Writer: Polly Stenham (after August Strindberg)
Director: Carrie Cracknell
Reviewer: Stephen Bates
If nothing else, Swedish playwright August Strindberg’s 1888 work Miss Julie has proved itself to be both durable and malleable. For example, in 2003, Patrick Marber moved the location to rural England and the time to 1945 with his After Miss Julie; more recently, Yaël Farber realised a version of the same play in a steamy modern South Africa with her Mies Julie. Now it is the turn of Polly Stenham, transplanting the drama to the North London suburb of Hampstead in the present day.

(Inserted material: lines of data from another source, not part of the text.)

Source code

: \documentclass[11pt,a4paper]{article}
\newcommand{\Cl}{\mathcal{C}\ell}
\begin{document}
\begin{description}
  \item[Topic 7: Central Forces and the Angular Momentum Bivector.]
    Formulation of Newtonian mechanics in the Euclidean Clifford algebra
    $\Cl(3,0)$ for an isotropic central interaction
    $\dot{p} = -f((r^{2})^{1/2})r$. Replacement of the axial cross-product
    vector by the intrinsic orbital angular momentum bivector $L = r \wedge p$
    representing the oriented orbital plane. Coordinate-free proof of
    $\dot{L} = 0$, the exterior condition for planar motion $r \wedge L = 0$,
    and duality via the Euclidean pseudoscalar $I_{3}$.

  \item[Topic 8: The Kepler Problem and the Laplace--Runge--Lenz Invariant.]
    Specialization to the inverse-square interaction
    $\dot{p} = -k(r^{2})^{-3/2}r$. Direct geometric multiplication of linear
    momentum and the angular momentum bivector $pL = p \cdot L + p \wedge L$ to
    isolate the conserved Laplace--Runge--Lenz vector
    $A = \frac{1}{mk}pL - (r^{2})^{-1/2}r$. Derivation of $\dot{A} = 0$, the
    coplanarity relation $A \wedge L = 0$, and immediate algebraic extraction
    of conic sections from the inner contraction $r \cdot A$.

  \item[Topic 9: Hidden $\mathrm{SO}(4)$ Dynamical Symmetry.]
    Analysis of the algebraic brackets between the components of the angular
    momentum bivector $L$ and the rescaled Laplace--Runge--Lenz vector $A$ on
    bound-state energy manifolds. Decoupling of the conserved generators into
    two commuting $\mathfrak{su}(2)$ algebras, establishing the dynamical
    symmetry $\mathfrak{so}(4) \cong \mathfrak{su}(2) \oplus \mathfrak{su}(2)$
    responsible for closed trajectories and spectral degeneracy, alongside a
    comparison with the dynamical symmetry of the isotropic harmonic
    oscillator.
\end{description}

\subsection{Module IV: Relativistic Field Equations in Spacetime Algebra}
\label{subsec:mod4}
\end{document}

The play’s simple premise is that a lady of high birth and wealth becomes entangled with a lowly household servant, leading to (borrowing from another Strindberg title) a dance of death. Different societies behave in different ways and, everywhere, codes of morality, class structures and gender balances shift constantly. On the other hand, it is probable that human nature remains largely unchanged. The recurring fascination with the play comes from examining how Strindberg’s dark vision of the self-destructive side of our nature relates to new settings.
A full five minutes pass in Carrie Cracknell’s production before a word is spoken. Julie’s widowed father is away and she is hosting a wild birthday party, with flashing lights and thumping music. “This is 2018” is being screamed at us at unnecessary length. Gyrating revellers are silhouetted in the background and, below stairs in the basement kitchen, chef Jean and his fiancée Kristina (Thalissa Teixeira) are pilfering the booze and nibbles until Julie eventually descends.

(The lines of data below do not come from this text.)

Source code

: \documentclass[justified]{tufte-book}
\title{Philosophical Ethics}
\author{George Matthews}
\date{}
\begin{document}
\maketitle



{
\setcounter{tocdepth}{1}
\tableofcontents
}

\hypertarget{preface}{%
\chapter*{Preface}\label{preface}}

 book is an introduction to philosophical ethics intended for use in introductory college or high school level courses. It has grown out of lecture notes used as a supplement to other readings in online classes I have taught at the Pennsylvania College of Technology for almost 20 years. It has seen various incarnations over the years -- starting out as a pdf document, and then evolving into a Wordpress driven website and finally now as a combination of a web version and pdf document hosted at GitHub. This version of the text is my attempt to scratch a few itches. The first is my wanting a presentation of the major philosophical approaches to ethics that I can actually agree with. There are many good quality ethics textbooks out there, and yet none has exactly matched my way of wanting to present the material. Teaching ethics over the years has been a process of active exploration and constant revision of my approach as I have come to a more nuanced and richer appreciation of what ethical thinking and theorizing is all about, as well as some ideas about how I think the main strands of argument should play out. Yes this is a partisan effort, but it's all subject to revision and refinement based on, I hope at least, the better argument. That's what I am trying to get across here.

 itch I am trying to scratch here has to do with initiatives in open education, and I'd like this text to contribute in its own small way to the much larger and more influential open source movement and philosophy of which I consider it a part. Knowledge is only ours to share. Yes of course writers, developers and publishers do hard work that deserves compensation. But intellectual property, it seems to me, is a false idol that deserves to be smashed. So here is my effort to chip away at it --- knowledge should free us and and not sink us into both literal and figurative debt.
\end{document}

The kitchen, spanning the entire width of the Lyttelton stage, could belong to a house that would occupy a large expanse of Hampstead Heath, but the coldness of Tom Scutt’s minimalist design works against the actors’ efforts to generate fire and passion, as does dialogue that is functional more than lyrical and witty only in flippant asides. Choreographed movement and stage effects catch the eye, but, ultimately, they are just as baffling here as in Cracknell’s recent Macbeth at the Young Vic.
Having been lauded for her performance as the young Princess Margaret in The Crown, Vanessa Kirby could be cornering the market for spoiled rich girls who fly in the face of convention. However, leaving aside suggestions of type-casting, her Julie is also touched by vulnerability and despair at the hollowness of her parasitic existence. She knows that she is a free spirit only because her father’s money allows her to be. Eric Kofi Abrefa’s Jean is a lightweight, a shallow opportunist aiming to open his own restaurant, who looks at first to be easy prey for Julie.
“If anyone conquered anything, I had you” claims Julie in post-coital triumph, but It is surprising that Stenham finds little more room for modern feminist themes and she even allows Jean to claim moral superiority. Her main assertion is that, in the modern age, class is determined by money alone. In Strindberg’s time, birth as well as wealth, would have been the determining factors and the concept of servitude would have been clear. Now, Jean is a “servant” who is merely using his position as a stepping stone towards his own riches.
19th Century audiences may have gasped in horror when Julie and Jean consummate their relationship, but, nowadays, the likely reaction will be shrugged shoulders and the comment “so why wouldn’t they?”. The passing of time has taken its toll on the impact of Strindberg’s messages, but we are still left wondering what new points Stenham wants to make in their place.
To work properly, all versions of Miss Julie need to be delivered as short, sharp shocks. At under 80 minutes straight through, Stenham’s version is certainly short, but its focus is often blurred and, apart from a scene which is wholly unsuitable for pet lovers, the shock waves that it sends out feel buffered. It may have dropped the word “Miss” from the original’s title, but, sadly, this production is still a miss anyway.